Page MenuHomePhabricator

Investigation "extends attribute": Review previous implementation
Closed, ResolvedPublic

Description

Review implementation (incl. possible other options explored previously for being able to add a page number, chapter, etc to a reused reference) in light of any parser changes, new knowledge, or any other changes - is it still the most feasible and advisable approach? What are potential benefits/drawbacks?

https://de.wikipedia.org/wiki/Wikipedia:Technische_W%C3%BCnsche/Topw%C3%BCnsche/Erweiterung_der_Einzelnachweise

Event Timeline

lilients_WMDE renamed this task from Review implementation of extends attribute to Investigation "extends attribute": Review previous implementation.Apr 5 2023, 10:10 AM

I would like to lay out the chain of logical arguments that led to the decision to name the attribute <ref extends="…">. Unfortunately this was discussed in several places over the course of a few years. There are several Phabricator tickets where parts have been discussed, but never a full list.

We can split the discussion and discuss two questions separately:

  1. How the information should be structurally represented in wikitext.
  2. How a new attribute should be named.

The following list is about the first question. To make this separation more visible I use NEW_ATTRIBUTE as a placeholder and mention actual names only as examples.

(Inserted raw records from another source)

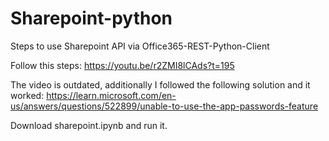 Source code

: # Sharepoint-python
Steps to use Sharepoint API via Office365-REST-Python-Client

Follow this steps:
https://youtu.be/r2ZMI8lCAds?t=195

The video is outdated, additionally I followed the following solution and it worked:
https://learn.microsoft.com/en-us/answers/questions/522899/unable-to-use-the-app-passwords-feature

Download sharepoint.ipynb and run it.
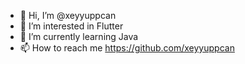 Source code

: - 👋 Hi, I’m @xeyyuppcan
- 👀 I’m interested in Flutter
- 🌱 I’m currently learning Java
- 📫 How to reach me https://github.com/xeyyuppcan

1. Just add a page attribute

This is the oldest idea users actually asked for in multiple places. It appears to be trivial:

<ref name="book">the book</ref>
<ref name="book" NEW_ATTRIBUTE="page 3" />

This does have several problems:

  • It's hard to find a good attribute name that's not to specific. For example, it can't be page="3" because not everything does have pages – the bible being a famous example.
  • While it's technically possible to allow templates and other wikitext in the attribute (as done in e.g. <mapframe text="…">) it's bad design:
    • It's uncommon. There is no other XML style language (e.g. HTML) where attributes can recursively contain code again.
    • It causes confusing encoding issues. The content between the double quotes must be encoded in a different way than in any other wikitext context. For example, what if you need a double quote?
    • This is especially a problem because the wikitext parser is not an actual XML parser and behaves surprisingly different in such situations. Some wikitext features are straight up impossible in an attribute, or extremely error-prone.
    • This means only a subset of wikitext features can be used in an attribute. That's ok for a map caption but probably not for references.
    • It requires a separate, effectively recursive call to the parser. This is bad for performance and overall complexity.

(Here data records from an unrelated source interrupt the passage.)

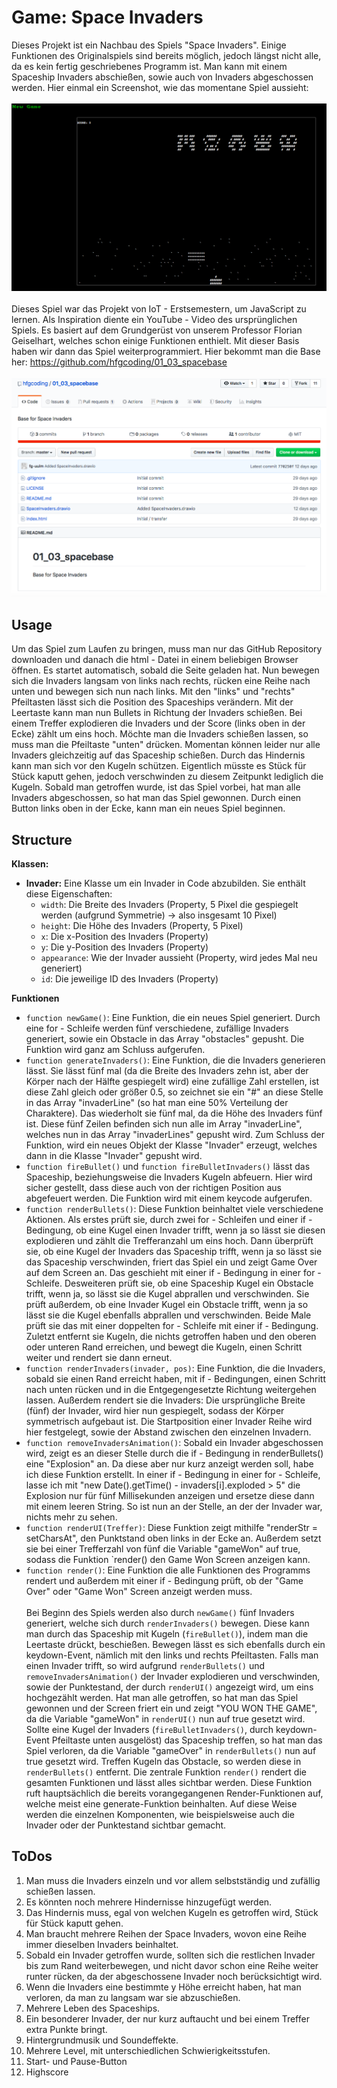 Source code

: # Game: Space Invaders
Dieses Projekt ist ein Nachbau des Spiels "Space Invaders". Einige Funktionen des Originalspiels sind bereits möglich, jedoch längst nicht alle, da es kein fertig geschriebenes Programm ist. Man kann mit einem Spaceship Invaders abschießen, sowie auch von Invaders abgeschossen werden. Hier einmal ein Screenshot, wie das momentane Spiel aussieht: <br><br/>
<img src = "Bildschirmfoto 2020-02-04 um 13.48.43.png" width="860"/> <br><br/>
Dieses Spiel war das Projekt von IoT - Erstsemestern, um JavaScript zu lernen. Als Inspiration diente ein YouTube - Video des ursprünglichen Spiels.
Es basiert auf dem Grundgerüst von unserem Professor Florian Geiselhart, welches schon einige Funktionen enthielt. Mit dieser Basis haben wir dann das Spiel weiterprogrammiert. Hier bekommt man die Base her: https://github.com/hfgcoding/01_03_spacebase <br><br/>
<img src = "Bildschirmfoto 2020-02-04 um 13.26.59.png"/>

## Usage
Um das Spiel zum Laufen zu bringen, muss man nur das GitHub Repository downloaden und danach die html - Datei in einem beliebigen Browser öffnen. Es startet automatisch, sobald die Seite geladen hat. Nun bewegen sich die Invaders langsam von links nach rechts, rücken eine Reihe nach unten und bewegen sich nun nach links. Mit den "links" und "rechts" Pfeiltasten lässt sich die Position des Spaceships verändern. Mit der Leertaste kann man nun Bullets in Richtung der Invaders schießen. Bei einem Treffer explodieren die Invaders und der Score (links oben in der Ecke) zählt um eins hoch. Möchte man die Invaders schießen lassen, so muss man die Pfeiltaste "unten" drücken. Momentan können leider nur alle Invaders gleichzeitig auf das Spaceship schießen. Durch das Hindernis kann man sich vor den Kugeln schützen. Eigentlich müsste es Stück für Stück kaputt gehen, jedoch verschwinden zu diesem Zeitpunkt lediglich die Kugeln. Sobald man getroffen wurde, ist das Spiel vorbei, hat man alle Invaders abgeschossen, so hat man das Spiel gewonnen. Durch einen Button links oben in der Ecke, kann man ein neues Spiel beginnen.

## Structure
**Klassen:**
* **Invader:** Eine Klasse um ein Invader in Code abzubilden. Sie enthält diese Eigenschaften:
  * `width`: Die Breite des Invaders (Property, 5 Pixel die gespiegelt werden (aufgrund Symmetrie) -> also insgesamt 10 Pixel)
  * `height`: Die Höhe des Invaders (Property, 5 Pixel)
  * `x`: Die x-Position des Invaders (Property)
  * `y`: Die y-Position des Invaders (Property)
  * `appearance`: Wie der Invader aussieht (Property, wird jedes Mal neu generiert)
  * `id`: Die jeweilige ID des Invaders (Property)
  
**Funktionen**
  * `function newGame()`: Eine Funktion, die ein neues Spiel generiert. Durch eine for - Schleife werden fünf verschiedene, zufällige Invaders generiert, sowie ein Obstacle in das Array "obstacles" gepusht. Die Funktion wird ganz am Schluss aufgerufen.
  * `function generateInvaders()`: Eine Funktion, die die Invaders generieren lässt. Sie lässt fünf mal (da die Breite des Invaders zehn ist, aber der Körper nach der Hälfte gespiegelt wird) eine zufällige Zahl erstellen, ist diese Zahl gleich oder größer 0.5, so zeichnet sie ein "#" an diese Stelle in das Array "invaderLine" (so hat man eine 50% Verteilung der Charaktere). Das wiederholt sie fünf mal, da die Höhe des Invaders fünf ist. Diese fünf Zeilen befinden sich nun alle im Array "invaderLine", welches nun in das Array "invaderLines" gepusht wird. Zum Schluss der Funktion, wird ein neues Objekt der Klasse "Invader" erzeugt, welches dann in die Klasse "Invader" gepusht wird.
  * `function fireBullet()` und `function fireBulletInvaders()` lässt das Spaceship, beziehungsweise die Invaders Kugeln abfeuern. Hier wird sicher gestellt, dass diese auch von der richtigen Position aus abgefeuert werden. Die Funktion wird mit einem keycode aufgerufen.
  * `function renderBullets()`: Diese Funktion beinhaltet viele verschiedene Aktionen. Als erstes prüft sie, durch zwei for - Schleifen und einer if - Bedingung, ob eine Kugel einen Invader trifft, wenn ja so lässt sie diesen explodieren und zählt die Trefferanzahl um eins hoch.
  Dann überprüft sie, ob eine Kugel der Invaders das Spaceship trifft, wenn ja so lässt sie das Spaceship verschwinden, friert das Spiel ein und zeigt Game Over auf dem Screen an. Das geschieht mit einer if - Bedingung in einer for - Schleife.
  Desweiteren prüft sie, ob eine Spaceship Kugel ein Obstacle trifft, wenn ja, so lässt sie die Kugel abprallen und verschwinden.
  Sie prüft außerdem, ob eine Invader Kugel ein Obstacle trifft, wenn ja  so lässt sie die Kugel ebenfalls abprallen und verschwinden. Beide Male prüft sie das mit einer doppelten for - Schleife mit einer if - Bedingung.
  Zuletzt entfernt sie Kugeln, die nichts getroffen haben und den oberen oder unteren Rand erreichen, und bewegt die Kugeln, einen Schritt weiter und rendert sie dann erneut.
  * `function renderInvaders(invader, pos)`: Eine Funktion, die die Invaders, sobald sie einen Rand erreicht haben, mit if - Bedingungen, einen Schritt nach unten rücken und in die Entgegengesetzte Richtung weitergehen lassen. Außerdem rendert sie die Invaders: Die ursprüngliche Breite (fünf) der Invader, wird hier nun gespiegelt, sodass der Körper symmetrisch aufgebaut ist. Die Startposition einer Invader Reihe wird hier festgelegt, sowie der Abstand zwischen den einzelnen Invadern.
  * `function removeInvadersAnimation()`: Sobald ein Invader abgeschossen wird, zeigt es an dieser Stelle durch die if - Bedingung in renderBullets() eine "Explosion" an. Da diese aber nur kurz anzeigt werden soll, habe ich diese Funktion erstellt. In einer if - Bedingung in einer for - Schleife, lasse ich mit "new Date().getTime() - invaders[i].exploded > 5" die Explosion nur für fünf Millisekunden anzeigen und ersetze diese dann mit einem leeren String. So ist nun an der Stelle, an der der Invader war, nichts mehr zu sehen.
  * `function renderUI(Treffer)`: Diese Funktion zeigt mithilfe "renderStr = setCharsAt", den Punktstand oben links in der Ecke an. Außerdem setzt sie bei einer Trefferzahl von fünf die Variable "gameWon" auf true, sodass die Funktion `render() den Game Won Screen anzeigen kann.
  * `function render()`: Eine Funktion die alle Funktionen des Programms rendert und außerdem mit einer if - Bedingung prüft, ob der "Game Over" oder "Game Won" Screen anzeigt werden muss.
<br><br/>
Bei Beginn des Spiels werden also durch `newGame()` fünf Invaders generiert, welche sich durch `renderInvaders()` bewegen. Diese kann man durch das Spaceship mit Kugeln (`fireBullet()`), indem man die Leertaste drückt, beschießen. Bewegen lässt es sich ebenfalls durch ein keydown-Event, nämlich mit den links und rechts Pfeiltasten. Falls man einen Invader trifft, so wird aufgrund `renderBullets()` und `removeInvadersAnimation()` der Invader explodieren und verschwinden, sowie der Punktestand, der durch `renderUI()` angezeigt wird, um eins hochgezählt werden. Hat man alle getroffen, so hat man das Spiel gewonnen und der Screen friert ein und zeigt "YOU WON THE GAME", da die Variable "gameWon" in `renderUI()` nun auf true gesetzt wird. Sollte eine Kugel der Invaders (`fireBulletInvaders()`, durch keydown-Event Pfeiltaste unten ausgelöst) das Spaceship treffen, so hat man das Spiel verloren, da die Variable "gameOver" in `renderBullets()` nun auf true gesetzt wird. Treffen Kugeln das Obstacle, so werden diese in `renderBullets()` entfernt. Die zentrale Funktion `render()` rendert die gesamten Funktionen und lässt alles sichtbar werden. Diese Funktion ruft hauptsächlich die bereits vorangegangenen Render-Funktionen auf, welche meist eine generate-Funktion beinhalten. Auf diese Weise werden die einzelnen Komponenten, wie beispielsweise auch die Invader oder der Punktestand sichtbar gemacht.

## ToDos
1. Man muss die Invaders einzeln und vor allem selbstständig und zufällig schießen lassen.
2. Es könnten noch mehrere Hindernisse hinzugefügt werden.
3. Das Hindernis muss, egal von welchen Kugeln es getroffen wird, Stück für Stück kaputt gehen.
4. Man braucht mehrere Reihen der Space Invaders, wovon eine Reihe immer dieselben Invaders beinhaltet.
5. Sobald ein Invader getroffen wurde, sollten sich die restlichen Invader bis zum Rand weiterbewegen, und nicht davor schon eine Reihe weiter runter rücken, da der abgeschossene Invader noch berücksichtigt wird.
6. Wenn die Invaders eine bestimmte y Höhe erreicht haben, hat man verloren, da man zu langsam war sie abzuschießen.
7. Mehrere Leben des Spaceships.
8. Ein besonderer Invader, der nur kurz auftaucht und bei einem Treffer extra Punkte bringt.
9. Hintergrundmusik und Soundeffekte.
10. Mehrere Level, mit unterschiedlichen Schwierigkeitsstufen.
11. Start- und Pause-Button
12. Highscore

In the discussion back then it was clear this should be avoided.

2. Content inside <ref>…</ref>

The problems above go away when we put the content where it is in a normal reference:

<ref name="book">the book</ref>
<ref name="book" NEW_ATTRIBUTE>page 3 (can be wikitext)</ref>

Now both <ref> behave the same. Both can use the same wikitext features. Both use the same syntax, encoding, and so on.

Note this new attribute doesn't have a value. It's only a marker that says "this is a sub reference that belongs to a named parent". It could be something like <ref name="book" at>page 3</ref> or possibly even <subref name="book">page 3</ref>.

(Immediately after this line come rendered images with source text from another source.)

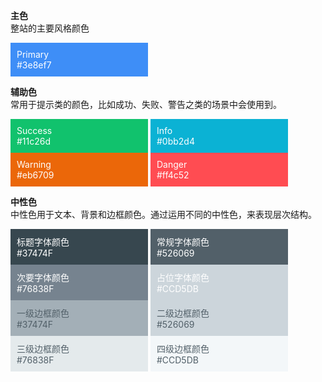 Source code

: 
**主色**  
整站的主要风格颜色  
<div class='block primary'>
Primary<br/>
#3e8ef7
</div>  

**辅助色**  
常用于提示类的颜色，比如成功、失败、警告之类的场景中会使用到。 
<div class='block success'>
Success</br>
#11c26d
</div>
<div class='block info'>
Info</br>
#0bb2d4
</div>
<div class='block warning'>
Warning</br>
#eb6709
</div>
<div class='block danger'>
Danger</br>
#ff4c52
</div>
  
**中性色**  
中性色用于文本、背景和边框颜色。通过运用不同的中性色，来表现层次结构。
<div class='block font-color-title'>
标题字体颜色</br>
#37474F
</div>
<div class='block font-color-common'>
常规字体颜色</br>
#526069
</div>
<div class='block font-color-secondary'>
次要字体颜色</br>
#76838F
</div>
<div class='block font-color-placeholder'>
占位字体颜色</br>
#CCD5DB
</div>
<div class='block border-color-first'>
一级边框颜色</br>
#37474F
</div>
<div class='block border-color-second'>
二级边框颜色</br>
#526069
</div>
<div class='block border-color-third'>
三级边框颜色</br>
#76838F
</div>
<div class='block border-color-four'>
四级边框颜色</br>
#CCD5DB
</div>
    
<style lang='scss' scoped>
    .block{
        padding:10px;
        display:inline-block;
        color:#fff;
        width:200px;
    }
    .primary{
        background-color:#3e8ef7;
    }
    .success{
        background-color:#11c26d;
    }
    .info{
        background-color:#0bb2d4;
    }
    .warning{
        background-color:#eb6709;
    }
    .danger{
        background-color:#ff4c52;
    }
    .font-color-title{
        background-color:#37474F;
    }
    .font-color-common{
        background-color:#526069;
    }
    .font-color-secondary{
        background-color:#76838F;
    }
    .font-color-placeholder{
        background-color:#CCD5DB;
    }
    .border-color-first{
        background-color:#A3AFB7;
        color:#526069;
    }
    .border-color-second{
        background-color:#CCD5DB;
        color:#526069;
    }
    .border-color-third{
        background-color:#E4EAEC;
        color:#526069;
    }
    .border-color-four{
        background-color:#F3F7F9;
        color:#526069;
    }
</style>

New problem: It's not possible to reuse the sub reference. It can't have a name because the name attribute is already used to point back to the parent.

One way to solve this is to live with it and disallow reusing sub references. This was discussed back then but rejected. It was made a requirement to be able to reuse sub references.

3. subname

We could add a new attribute to name sub references:

<ref name="book">the book</ref>
<ref name="book" NEW_ATTRIBUTE="p3">page 3</ref>

This causes new problems:

  • It's a second syntax for a feature that already exists. That's confusing.
  • The name="…" attribute does have a different meaning when it appears in a sub reference. It makes the sub reference behave more like a reuse of the parent – which it kind of is, but isn't the same time.
  • It's generally hard to tell what a sub reference is.
  • The sub reference must be named. Otherwise there would be no way to even tell that it is a sub reference.
  • What if I want to reuse the sub reference? Should it be <ref name="p3" /> as if it's a normal reference? What was the point of the new attribute then? Or continue with <ref name="book" NEW_ATTRIBUTE="p3" /> similar to how the group attribute behaves?
  • What if we want to combine this with the existing group attribute? Do we need to write <ref name="book" group="group2" NEW_ATTRIBUTE="p3" /> to reuse a sub reference? That's … long.

Therefor:

4. extends
<ref name="book">the book</ref>
<ref NEW_ATTRIBUTE="book">page 3</ref>

The problems described above are gone. We use the name="…" attribute to be able to give the sub reference a new name, as if it's a normal reference. We can combine it with the group attribute. It also behaves almost identical to the existing follow="…" attribute.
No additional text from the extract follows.